WHAT THE TASK ASKS:
Would you copy all lines in the data that contain the word "from"?

DATASET:
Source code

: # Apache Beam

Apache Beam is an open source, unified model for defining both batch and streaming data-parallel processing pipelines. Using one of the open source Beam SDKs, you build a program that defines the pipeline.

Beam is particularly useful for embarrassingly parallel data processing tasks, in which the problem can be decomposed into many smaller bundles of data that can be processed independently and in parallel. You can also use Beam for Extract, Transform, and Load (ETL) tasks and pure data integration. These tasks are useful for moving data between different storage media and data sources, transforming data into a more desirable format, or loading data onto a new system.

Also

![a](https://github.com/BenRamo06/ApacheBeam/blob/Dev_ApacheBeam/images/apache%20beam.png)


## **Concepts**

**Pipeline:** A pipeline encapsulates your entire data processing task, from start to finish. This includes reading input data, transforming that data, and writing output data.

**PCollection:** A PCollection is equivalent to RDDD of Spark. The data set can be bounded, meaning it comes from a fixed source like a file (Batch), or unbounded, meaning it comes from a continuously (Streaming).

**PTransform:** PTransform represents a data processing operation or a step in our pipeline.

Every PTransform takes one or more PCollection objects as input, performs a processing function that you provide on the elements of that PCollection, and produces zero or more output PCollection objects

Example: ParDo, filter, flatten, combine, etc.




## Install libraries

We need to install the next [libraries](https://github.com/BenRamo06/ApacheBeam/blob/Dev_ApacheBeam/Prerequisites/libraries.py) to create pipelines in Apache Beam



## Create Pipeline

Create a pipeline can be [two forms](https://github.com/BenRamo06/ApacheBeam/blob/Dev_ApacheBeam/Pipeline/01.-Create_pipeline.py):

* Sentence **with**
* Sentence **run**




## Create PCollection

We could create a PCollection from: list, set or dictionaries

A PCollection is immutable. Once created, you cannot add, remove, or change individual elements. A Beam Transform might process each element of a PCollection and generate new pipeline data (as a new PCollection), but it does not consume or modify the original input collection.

RESPONSE:
**Pipeline:** A pipeline encapsulates your entire data processing task, from start to finish. This includes reading input data, transforming that data, and writing output data.
**PCollection:** A PCollection is equivalent to RDDD of Spark. The data set can be bounded, meaning it comes from a fixed source like a file (Batch), or unbounded, meaning it comes from a continuously (Streaming).
We could create a PCollection from: list, set or dictionaries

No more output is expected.